Jessica Carola Julin (born 6 December 1978) is a Finnish former footballer who played in either defence or midfield. She is a legend of Finnish football.

She spent several seasons in the Swedish Damallsvenskan representing Umeå IK, Kopparbergs/Göteborg FC, AIK and Stattena IF. After making her debut for the Finland women's national football team in 1997, Julin won 118 caps and participated at UEFA Women's Euro 2005 and UEFA Women's Euro 2009.

==Career==

A Swedish-speaking Finn, Julin was born on Finland's Independence Day. She grew up in Jakobstad. After moving to Sweden and playing for Umeå IK in 1998 and 1999, Julin accepted a scholarship to University of South Carolina and played varsity soccer from 2000 to 2002. She then returned to Umeå but was Cup-tied for the 2003 UEFA Women's Cup Final because she had played for HJK in their 8-0 defeat to Frankfurt in the quarter-final. Julin featured in both legs of the following year's final and collected a winners' medal. On 27 June 2005, it was announced she was leaving Umeå IK.

In 2005, she moved on to Martin Pringle's Kopparbergs/Göteborg FC to ensure first team football ahead of the 2005 European Championships in England. Finland reached the semi-final with Julin starting all four matches. Julin wound down her career in Sweden with spells at AIK and Stattena.

==International career==

Julin made her debut for the senior Finland women's national football team in March 1997; against Norway in the Algarve Cup.

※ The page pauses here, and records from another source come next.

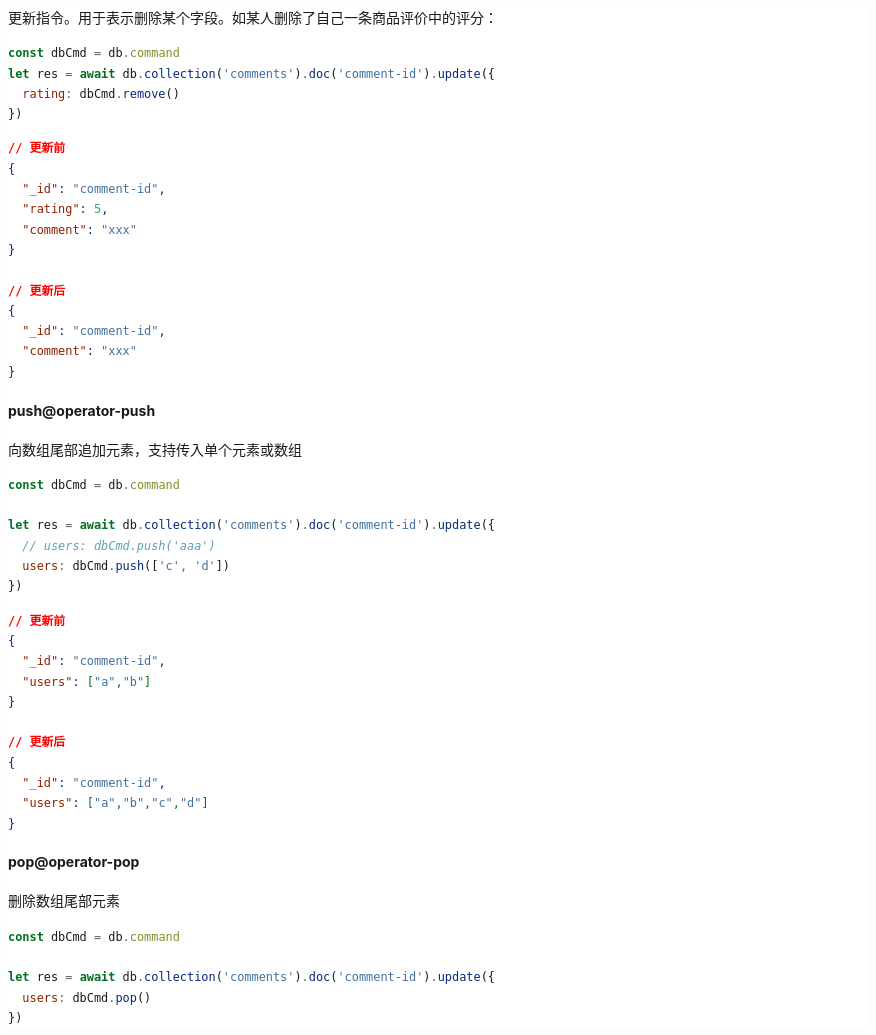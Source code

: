 更新指令。用于表示删除某个字段。如某人删除了自己一条商品评价中的评分：

```js
const dbCmd = db.command
let res = await db.collection('comments').doc('comment-id').update({
  rating: dbCmd.remove()
})
```

```json
// 更新前
{
  "_id": "comment-id",
  "rating": 5,
  "comment": "xxx"
}

// 更新后
{
  "_id": "comment-id",
  "comment": "xxx"
}
```

#### push@operator-push
向数组尾部追加元素，支持传入单个元素或数组

```js
const dbCmd = db.command

let res = await db.collection('comments').doc('comment-id').update({
  // users: dbCmd.push('aaa')
  users: dbCmd.push(['c', 'd'])
})
```

```json
// 更新前
{
  "_id": "comment-id",
  "users": ["a","b"]
}

// 更新后
{
  "_id": "comment-id",
  "users": ["a","b","c","d"]
}
```

#### pop@operator-pop
删除数组尾部元素

```js
const dbCmd = db.command

let res = await db.collection('comments').doc('comment-id').update({
  users: dbCmd.pop()
})
```


  ['students.' + index]: 'wang'
  ['students.' + 1]: {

Julin was called up to the UEFA Women's Euro 2005 squad.

Julin was called up to the UEFA Women's Euro 2009 squad. She also played in all four matches Finland hosted at UEFA Women's Euro 2009, including the quarter-final defeat by England. She retired from international football after the tournament.

==Managerial career==

After the 2010 season Julin retired from playing to become the assistant manager of Jitex BK. She had to retire due to injuries. Julin took over as manager of IF Böljan for the 2012 season following two years at Jitex.

In 2014 Julin moved to coach Hovås Billdal IF and also made a playing comeback with the Elitettan club. After leading the club to a best ever fifth-place finish in the 2015 season, she resigned her position.